What the token reduction actually means
Moving from the 2,000-token default to the saturation-optimized budgets:
Three levels of effort for implementing this
Use the table as-is
If your skill matches a category — SQL generation, single-function debugging, code review, social posts, data analysis — start at the saturation budget above. Monitor for edge cases. A complex multi-file debugging session may need more than 300 tokens; a single-function bug likely won't.
Run your own sweep
Pick 6–8 budgets starting at 200, doubling until you hit saturation or 4,000. Same representative input at each level. Measure completeness and quality. Look for the first rung where both scores plateau. One hour per skill. The time pays back on the first 10,000 calls.
Add routing logic
def route_skill(skill_name): if skill_requires_tools(skill_name): return ("claude", 4000) sat = SATURATION_TABLE[skill_name] if sat <= 800: return ("glm-5", sat) if sat <= 4000: return ("glm-5", sat) return ("claude", 5000)
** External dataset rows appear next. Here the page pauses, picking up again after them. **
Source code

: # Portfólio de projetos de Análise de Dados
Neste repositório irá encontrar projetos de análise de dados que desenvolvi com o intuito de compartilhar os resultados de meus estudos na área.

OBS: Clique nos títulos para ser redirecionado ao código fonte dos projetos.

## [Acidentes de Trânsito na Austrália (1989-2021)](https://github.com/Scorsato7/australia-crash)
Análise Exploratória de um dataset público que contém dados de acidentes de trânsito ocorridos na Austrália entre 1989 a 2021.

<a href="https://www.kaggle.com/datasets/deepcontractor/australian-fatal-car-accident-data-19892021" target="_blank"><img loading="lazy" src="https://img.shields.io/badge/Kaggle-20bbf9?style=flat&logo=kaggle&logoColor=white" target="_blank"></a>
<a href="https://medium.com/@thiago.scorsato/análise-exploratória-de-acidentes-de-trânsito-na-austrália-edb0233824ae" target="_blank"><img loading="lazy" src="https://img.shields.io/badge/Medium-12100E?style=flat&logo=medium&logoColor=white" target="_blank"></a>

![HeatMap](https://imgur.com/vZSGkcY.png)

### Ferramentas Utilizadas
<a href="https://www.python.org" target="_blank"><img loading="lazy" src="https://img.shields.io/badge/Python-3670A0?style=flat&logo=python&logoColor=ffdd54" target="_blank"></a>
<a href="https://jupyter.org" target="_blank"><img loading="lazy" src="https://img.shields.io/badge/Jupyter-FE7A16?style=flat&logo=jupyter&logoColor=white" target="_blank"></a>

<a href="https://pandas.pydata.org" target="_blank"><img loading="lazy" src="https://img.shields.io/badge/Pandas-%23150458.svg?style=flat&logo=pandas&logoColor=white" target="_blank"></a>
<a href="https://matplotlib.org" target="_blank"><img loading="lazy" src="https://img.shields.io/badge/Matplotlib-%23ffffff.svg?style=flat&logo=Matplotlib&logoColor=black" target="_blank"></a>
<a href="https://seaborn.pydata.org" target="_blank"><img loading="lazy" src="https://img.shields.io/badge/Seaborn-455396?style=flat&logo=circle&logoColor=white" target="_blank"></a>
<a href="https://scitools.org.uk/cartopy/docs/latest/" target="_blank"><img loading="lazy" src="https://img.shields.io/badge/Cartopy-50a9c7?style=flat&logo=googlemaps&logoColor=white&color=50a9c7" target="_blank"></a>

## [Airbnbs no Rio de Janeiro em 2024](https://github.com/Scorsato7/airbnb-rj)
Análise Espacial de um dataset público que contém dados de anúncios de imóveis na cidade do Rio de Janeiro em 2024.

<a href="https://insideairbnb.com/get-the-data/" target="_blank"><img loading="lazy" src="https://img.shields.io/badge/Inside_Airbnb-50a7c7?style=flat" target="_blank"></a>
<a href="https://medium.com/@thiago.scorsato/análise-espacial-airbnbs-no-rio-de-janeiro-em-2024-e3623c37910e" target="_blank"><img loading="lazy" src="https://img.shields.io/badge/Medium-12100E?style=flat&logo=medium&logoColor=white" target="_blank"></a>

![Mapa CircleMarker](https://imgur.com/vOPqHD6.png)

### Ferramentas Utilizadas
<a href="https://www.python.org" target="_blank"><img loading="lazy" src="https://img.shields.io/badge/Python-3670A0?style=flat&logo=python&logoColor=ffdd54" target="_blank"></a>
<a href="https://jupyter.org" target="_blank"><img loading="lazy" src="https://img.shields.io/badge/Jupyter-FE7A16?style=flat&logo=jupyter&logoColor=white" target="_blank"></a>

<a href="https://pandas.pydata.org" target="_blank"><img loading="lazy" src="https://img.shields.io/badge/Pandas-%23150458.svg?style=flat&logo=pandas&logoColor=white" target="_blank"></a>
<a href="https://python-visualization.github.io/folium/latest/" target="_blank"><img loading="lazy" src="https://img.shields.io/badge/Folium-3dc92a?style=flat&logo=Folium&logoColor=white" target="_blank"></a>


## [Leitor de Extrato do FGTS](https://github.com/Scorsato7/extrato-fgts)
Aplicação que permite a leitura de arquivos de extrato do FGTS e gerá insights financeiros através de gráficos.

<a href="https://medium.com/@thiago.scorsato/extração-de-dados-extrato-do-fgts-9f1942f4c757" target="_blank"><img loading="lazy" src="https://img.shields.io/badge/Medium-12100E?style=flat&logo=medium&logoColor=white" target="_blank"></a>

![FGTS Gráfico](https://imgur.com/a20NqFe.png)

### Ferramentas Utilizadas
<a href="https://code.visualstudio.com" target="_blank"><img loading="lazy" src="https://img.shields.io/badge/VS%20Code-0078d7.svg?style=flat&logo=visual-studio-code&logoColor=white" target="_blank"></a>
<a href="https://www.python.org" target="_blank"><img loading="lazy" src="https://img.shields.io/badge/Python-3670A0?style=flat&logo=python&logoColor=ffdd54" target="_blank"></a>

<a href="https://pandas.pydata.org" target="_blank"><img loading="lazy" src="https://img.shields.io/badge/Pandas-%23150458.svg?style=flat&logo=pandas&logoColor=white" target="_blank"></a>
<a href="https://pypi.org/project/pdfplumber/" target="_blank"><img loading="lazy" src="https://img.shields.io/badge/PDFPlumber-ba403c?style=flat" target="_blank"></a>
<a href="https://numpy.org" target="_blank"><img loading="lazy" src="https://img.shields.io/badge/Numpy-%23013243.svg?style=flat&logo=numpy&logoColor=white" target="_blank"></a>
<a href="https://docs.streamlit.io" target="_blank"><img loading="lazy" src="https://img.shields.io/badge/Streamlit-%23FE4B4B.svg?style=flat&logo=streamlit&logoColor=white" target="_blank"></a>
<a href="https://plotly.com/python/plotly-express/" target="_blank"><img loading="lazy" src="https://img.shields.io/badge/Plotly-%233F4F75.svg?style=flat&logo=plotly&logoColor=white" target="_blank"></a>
The logic is simple. The work is in filling SATURATION_TABLE with real data from your own skills.
What I haven't tested yet
Multi-file code review. The tested input was a single 10-line function. A 500-line codebase probably pushes the saturation point well past 500 tokens. I don't have that data.
Plot-structure on Claude at high budgets. The estimated saturation for a complete, non-truncated output is 5,500–6,500 tokens based on what the 3,000-token run produced (10,729 characters at C=7). I haven't run that sweep.
Research-synthesizer with an open-source tool model. The routing decision sends this to Claude because GLM-5 lacks web access in this setup. If you have a cheaper model with search tools, the routing might look different.
I'll update the table as more data comes in.
The actual takeaway
Token budgets are a setting most people configure once and forget. 2,000 is a reasonable default when you don't have data. It becomes an expensive guess when you do.
The routing table above is what the data shows for these 14 skills with these test inputs. Your numbers will differ by input complexity, skill design, and model setup. The method transfers; the numbers need to be yours.